(Plain-text document sources)
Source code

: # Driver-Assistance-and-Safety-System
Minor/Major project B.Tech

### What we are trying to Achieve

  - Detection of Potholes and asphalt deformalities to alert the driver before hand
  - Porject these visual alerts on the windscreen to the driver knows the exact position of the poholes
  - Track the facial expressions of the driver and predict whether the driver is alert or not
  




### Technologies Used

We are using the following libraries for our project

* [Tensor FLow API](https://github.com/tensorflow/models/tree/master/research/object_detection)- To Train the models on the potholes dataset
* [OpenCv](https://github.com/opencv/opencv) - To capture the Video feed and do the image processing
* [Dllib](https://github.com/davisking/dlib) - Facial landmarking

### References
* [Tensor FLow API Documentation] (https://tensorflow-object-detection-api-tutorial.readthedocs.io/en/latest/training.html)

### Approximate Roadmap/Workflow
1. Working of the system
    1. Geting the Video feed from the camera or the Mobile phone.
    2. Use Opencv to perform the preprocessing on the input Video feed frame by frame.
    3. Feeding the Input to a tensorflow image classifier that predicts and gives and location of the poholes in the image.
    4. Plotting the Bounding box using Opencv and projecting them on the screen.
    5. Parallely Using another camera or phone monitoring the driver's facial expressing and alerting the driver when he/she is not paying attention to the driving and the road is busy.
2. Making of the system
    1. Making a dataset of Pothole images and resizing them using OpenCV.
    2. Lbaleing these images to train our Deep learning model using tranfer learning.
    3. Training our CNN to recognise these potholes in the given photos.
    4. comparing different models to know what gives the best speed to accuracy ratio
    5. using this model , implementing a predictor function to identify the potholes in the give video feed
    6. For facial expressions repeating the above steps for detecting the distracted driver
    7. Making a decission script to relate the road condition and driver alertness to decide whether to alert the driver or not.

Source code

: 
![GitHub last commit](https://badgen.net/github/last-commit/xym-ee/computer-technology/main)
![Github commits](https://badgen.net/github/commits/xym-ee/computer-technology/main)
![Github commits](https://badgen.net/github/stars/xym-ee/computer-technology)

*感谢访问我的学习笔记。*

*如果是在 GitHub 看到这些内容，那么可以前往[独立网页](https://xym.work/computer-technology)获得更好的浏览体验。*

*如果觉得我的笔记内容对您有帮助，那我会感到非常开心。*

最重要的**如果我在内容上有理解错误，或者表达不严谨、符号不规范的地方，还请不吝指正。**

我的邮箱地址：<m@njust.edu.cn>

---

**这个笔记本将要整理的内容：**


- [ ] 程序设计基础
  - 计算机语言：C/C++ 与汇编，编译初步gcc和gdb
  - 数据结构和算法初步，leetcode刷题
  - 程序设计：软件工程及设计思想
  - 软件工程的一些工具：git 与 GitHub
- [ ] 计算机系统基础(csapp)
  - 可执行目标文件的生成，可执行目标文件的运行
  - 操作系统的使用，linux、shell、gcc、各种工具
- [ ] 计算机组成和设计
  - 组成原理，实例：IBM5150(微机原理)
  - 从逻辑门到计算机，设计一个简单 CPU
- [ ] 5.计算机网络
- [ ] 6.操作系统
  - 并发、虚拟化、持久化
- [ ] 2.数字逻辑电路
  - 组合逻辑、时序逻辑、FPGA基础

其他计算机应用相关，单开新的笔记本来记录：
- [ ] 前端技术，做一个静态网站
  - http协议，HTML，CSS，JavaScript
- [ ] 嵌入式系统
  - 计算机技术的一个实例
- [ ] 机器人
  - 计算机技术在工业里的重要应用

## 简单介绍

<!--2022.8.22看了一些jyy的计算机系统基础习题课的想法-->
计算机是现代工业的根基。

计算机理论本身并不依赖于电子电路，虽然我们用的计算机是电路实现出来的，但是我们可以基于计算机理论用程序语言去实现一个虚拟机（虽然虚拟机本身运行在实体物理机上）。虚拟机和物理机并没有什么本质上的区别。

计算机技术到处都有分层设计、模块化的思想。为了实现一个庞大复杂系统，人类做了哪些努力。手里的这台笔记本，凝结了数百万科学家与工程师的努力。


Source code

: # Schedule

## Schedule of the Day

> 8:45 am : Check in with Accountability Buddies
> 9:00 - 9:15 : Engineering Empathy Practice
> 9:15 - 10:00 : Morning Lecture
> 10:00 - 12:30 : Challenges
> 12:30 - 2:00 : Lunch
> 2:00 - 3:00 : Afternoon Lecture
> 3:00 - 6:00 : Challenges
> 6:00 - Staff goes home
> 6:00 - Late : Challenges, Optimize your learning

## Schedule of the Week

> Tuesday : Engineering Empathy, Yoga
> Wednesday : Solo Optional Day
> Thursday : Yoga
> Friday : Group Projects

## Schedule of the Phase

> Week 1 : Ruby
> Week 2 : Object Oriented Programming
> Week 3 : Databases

- [YOUR TASK]:
Restate word for word the entries above, starting at the line with "2. Lbaleing these" and ending at the line with "4. comparing different", inclusive, and no others.

- [TASK RESULT]:
    2. Lbaleing these images to train our Deep learning model using tranfer learning.
    3. Training our CNN to recognise these potholes in the given photos.
    4. comparing different models to know what gives the best speed to accuracy ratio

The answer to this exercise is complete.